The same is going to happen for internet data, only archives pre-2022 will be usable for sociology research and the like as the rest will be contaminated by AI nonsense. Absolute travesty.

This might indeed develop into a major challenge. How big of a challenge? We can’t know yet, but it will most likely depend on how good LLM-based machines will become in differentiating between LLM output, human output, and mixed output. Around 2010, there was the Great Content Farm Panic, when kazillions of websites began to speed-vomit optimized keyword garbage into the web.
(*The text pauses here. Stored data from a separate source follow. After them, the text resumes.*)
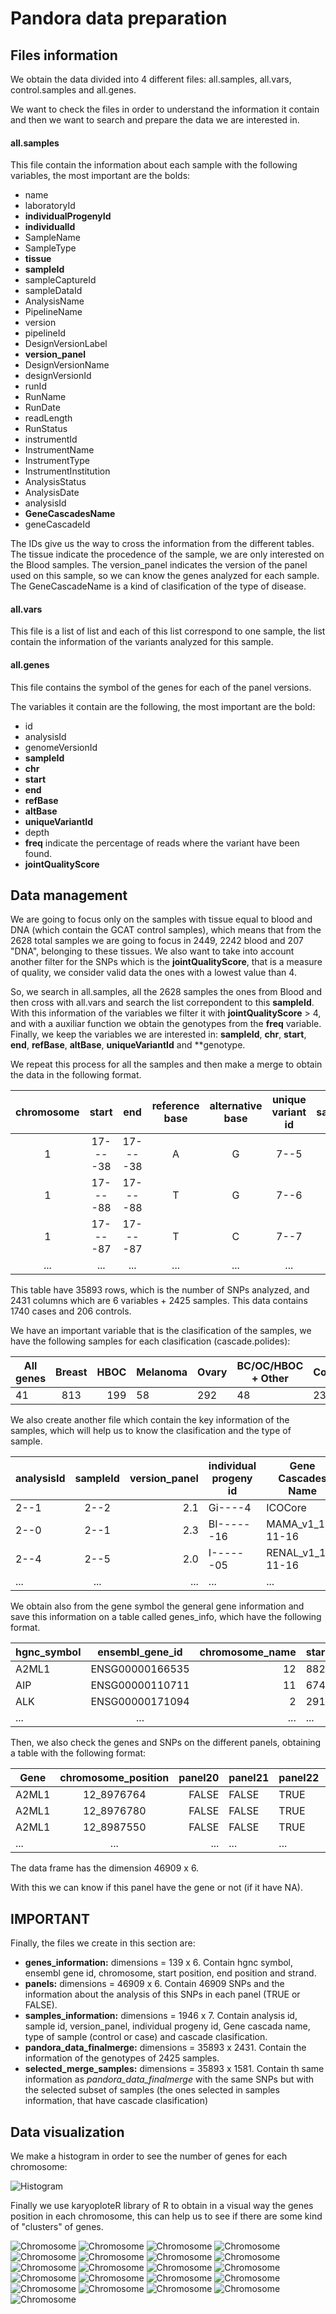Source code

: # Pandora data preparation

## Files information

We obtain the data divided into 4 different files: all.samples, all.vars, control.samples and all.genes.

We want to check the files in order to understand the information it contain and then we want to search and prepare the data we are interested in.

#### all.samples
This file contain the information about each sample with the following variables, the most important are the bolds:
  - name                  
  - laboratoryId        
  - **individualProgenyId** 
  - **individualId**         
  - SampleName           
  - SampleType           
  - **tissue**
  - **sampleId**            
  - sampleCaptureId
  - sampleDataId         
  - AnalysisName
  - PipelineName         
  - version
  - pipelineId           
  - DesignVersionLabel
  - **version_panel**              
  - DesignVersionName
  - designVersionId      
  - runId
  - RunName
  - RunDate
  - readLength
  - RunStatus
  - instrumentId
  - InstrumentName
  - InstrumentType
  - InstrumentInstitution
  - AnalysisStatus
  - AnalysisDate
  - analysisId
  - **GeneCascadesName**
  - geneCascadeId

The IDs give us the way to cross the information from the different tables.
The tissue indicate the procedence of the sample, we are only interested on the Blood samples. 
The version_panel indicates the version of the panel used on this sample, so we can know the genes analyzed for each sample. 
The GeneCascadeName is a kind of clasification of the type of disease. 

#### all.vars
This file is a list of list and each of this list correspond to one sample, the list contain the information of the variants analyzed for this sample. 

#### all.genes
This file contains the symbol of the genes for each of the panel versions.

The variables it contain are the following, the most important are the bold:

  - id
  - analysisId
  - genomeVersionId
  - **sampleId**
  - **chr**
  - **start**
  - **end**
  - **refBase**
  - **altBase**
  - **uniqueVariantId**
  - depth
  - **freq** indicate the percentage of reads where the variant have been found.
  - **jointQualityScore**

## Data management

We are going to focus only on the samples with tissue equal to blood and DNA (which contain the GCAT control samples), which means that from the 2628 total samples we are going to focus in 2449, 2242 blood and 207 "DNA", belonging to these tissues. 
We also want to take into account another filter for the SNPs which is the **jointQualityScore**, that is a measure of quality, we consider valid data the ones with a lowest value than 4.

So, we search in all.samples, all the 2628 samples the ones from Blood and then cross with all.vars and search the list correpondent to this **sampleId**. With this information of the variables we filter it with **jointQualityScore** > 4, and with a auxiliar function we obtain the genotypes from the **freq** variable. Finally, we keep the variables we are interested in: **sampleId**, **chr**, **start**, **end**, **refBase**, **altBase**, **uniqueVariantId** and **genotype.

We repeat this process for all the samples and then make a merge to obtain the data in the following format.

| chromosome |   start  |    end   | reference base | alternative base | unique variant id | sample1_id | sample2_id | ... |
|:----------:|:--------:|:--------:|:--------------:|:----------------:|:-----------------:|:-------:|:-------:|:---:|
|      1     | 17----38 | 17----38 |        A       |         G        |        7--5       |   1/1   |   1/1   | ... |
|      1     | 17----88 | 17----88 |        T       |         G        |        7--6       |   1/1   |   1/0   | ... |
|      1     | 17----87 | 17----87 |        T       |         C        |        7--7       |   1/1   |   1/1   | ... |
|     ...    |    ...   |    ...   |       ...      |        ...       |        ...        |   ...   |   ...   | ... |

This table have 35893 rows, which is the number of SNPs analyzed, and 2431 columns which are 6 variables + 2425 samples. This data contains 1740 cases and 206 controls.

We have an important variable that is the clasification of the samples, we have the following samples for each clasification (cascade.polides):

| All genes | **Breast** | HBOC | Melanoma | **Ovary** | BC/OC/HBOC + Other | **Control** | HNPCC | Other | Polyposis |
|-----------|:------:|-----:|----------|-------|--------------------|---------|-------|-------|-----------|
| 41        |   813  |  199 | 58       | 292   | 48                 | 238     | 190   | 118   | 198       |

We also create another file which contain the key information of the samples, which will help us to know the clasification and the type of sample.

| analysisId | sampleId | version_panel | individual progeny id  | Gene Cascades Name | Type    | Cascades.polides |
|------------|:--------:|--------------:|------------------------|--------------------|---------|------------------|
| 2--1       |   2--2   |           2.1 | Gi----4                | ICOCore            | Control | NA               |
| 2--0       |   2--1   |           2.3 | BI------16             | MAMA_v1_11-11-16   | Case    | Breast           |
| 2--4       |   2--5   |           2.0 | I------05              | RENAL_v1_11-11-16  | Case    | Other            |
| ...        | ...      | ...           | ...                    | ...                | ...     | ...              |

We obtain also from the gene symbol the general gene information and save this information on a table called genes_info, which have the following format. 

| hgnc_symbol | ensembl_gene_id | chromosome_name | start_position | end_position | strand |
|-------------|:---------------:|----------------:|----------------|--------------|--------|
| A2ML1       | ENSG00000166535 |              12 | 8822472        | 8887001      | +      |
| AIP         | ENSG00000110711 |              11 | 67483041       | 67491103     | +      |
| ALK         | ENSG00000171094 |               2 | 29192774       | 29921566     | -      |
| ...         | ...             | ...             | ...            | ...          | ...    |

Then, we also check the genes and SNPs on the different panels, obtaining a table with the following format:

| Gene  | chromosome_position | panel20 | panel21 | panel22 | panel23 |
|-------|:-------------------:|--------:|---------|---------|---------|
| A2ML1 |      12_8976764     |   FALSE | FALSE   | TRUE    | TRUE    |
| A2ML1 |      12_8976780     |   FALSE | FALSE   | TRUE    | TRUE    |
| A2ML1 |      12_8987550     |   FALSE | FALSE   | TRUE    | TRUE    |
| ...   | ...                 | ...     | ...     | ...     | ...     |

The data frame has the dimension 46909 x 6.

With this we can know if this panel have the gene or not (if it have NA).

## IMPORTANT

Finally, the files we create in this section are:

  - **genes_information:** dimensions = 139 x 6. Contain hgnc symbol, ensembl gene id, chromosome, start position, end position and strand.
  - **panels:** dimensions = 46909 x 6. Contain 46909 SNPs and the information about the analysis of this SNPs in each panel (TRUE or FALSE).
  - **samples_information:** dimensions = 1946 x 7.  Contain analysis id, sample id, version_panel, individual progeny id, Gene cascada name, type of sample (control or case) and cascade clasification.
  - **pandora_data_finalmerge:** dimensions = 35893 x 2431. Contain the information of the genotypes of 2425 samples.
  - **selected_merge_samples:** dimensions = 35893 x 1581. Contain th same information as *pandora_data_finalmerge* with the same SNPs but with the selected subset of samples (the ones selected in samples information, that have cascade clasification) 

## Data visualization 

We make a histogram in order to see the number of genes for each chromosome: 

![Histogram](graphs/genes_per_chr.png)

Finally we use karyoploteR library of R to obtain in a visual way the genes position in each chromosome, this can help us to see if there are some kind of "clusters" of genes.

![Chromosome](graphs/Chr1_genes.png)
![Chromosome](graphs/Chr2_genes.png)
![Chromosome](graphs/Chr3_genes.png)
![Chromosome](graphs/Chr4_genes.png)
![Chromosome](graphs/Chr5_genes.png)
![Chromosome](graphs/Chr6_genes.png)
![Chromosome](graphs/Chr7_genes.png)
![Chromosome](graphs/Chr8_genes.png)
![Chromosome](graphs/Chr9_genes.png)
![Chromosome](graphs/Chr10_genes.png)
![Chromosome](graphs/Chr11_genes.png)
![Chromosome](graphs/Chr12_genes.png)
![Chromosome](graphs/Chr13_genes.png)
![Chromosome](graphs/Chr14_genes.png)
![Chromosome](graphs/Chr15_genes.png)
![Chromosome](graphs/Chr16_genes.png)
![Chromosome](graphs/Chr17_genes.png)
![Chromosome](graphs/Chr18_genes.png)
![Chromosome](graphs/Chr19_genes.png)
![Chromosome](graphs/Chr22_genes.png)
![Chromosome](graphs/ChrX_genes.png)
Luckily, Google’s engineers upgraded their search algorithms in clever ways, so that most of that garbage was ranked into oblivion relatively quickly. Can Google or anyone else pull that off again, with regard to a tidal wave of LLM sewage? There’s no guarantee, but those search engines and knowledge repositories that become better at it will gain an advantage over their competitors, so there’s a capitalist incentive at least.

Finally, this bombshell suggestion by Kevin Roose in an article about ChatGPT for teachers (yes, that Kevin Roose of “Bing’s A.I. Chat Reveals Its Feelings: ‘I Want to Be Alive’” fame as mentioned in my last roundup):

ChatGPT can also help teachers save time preparing for class. Jon Gold, an eighth grade history teacher at Moses Brown School, a pre-K through 12th grade Quaker school in Providence, R.I., said that he had experimented with using ChatGPT to generate quizzes. He fed the bot an article about Ukraine, for example, and asked it to generate 10 multiple-choice questions that could be used to test students’ understanding of the article. (Of those 10 questions, he said, six were usable.)

In the light of my recent essay-length take on AI, ChatGPT, and Transformational Change at medium.com, particularly my impression that ChatGPT might at least liberate us from large swaths of business communication, multiple-choice tests, or off-the-shelf essay topics, this made my eyes roll back so hard that I could see my brain catching fire.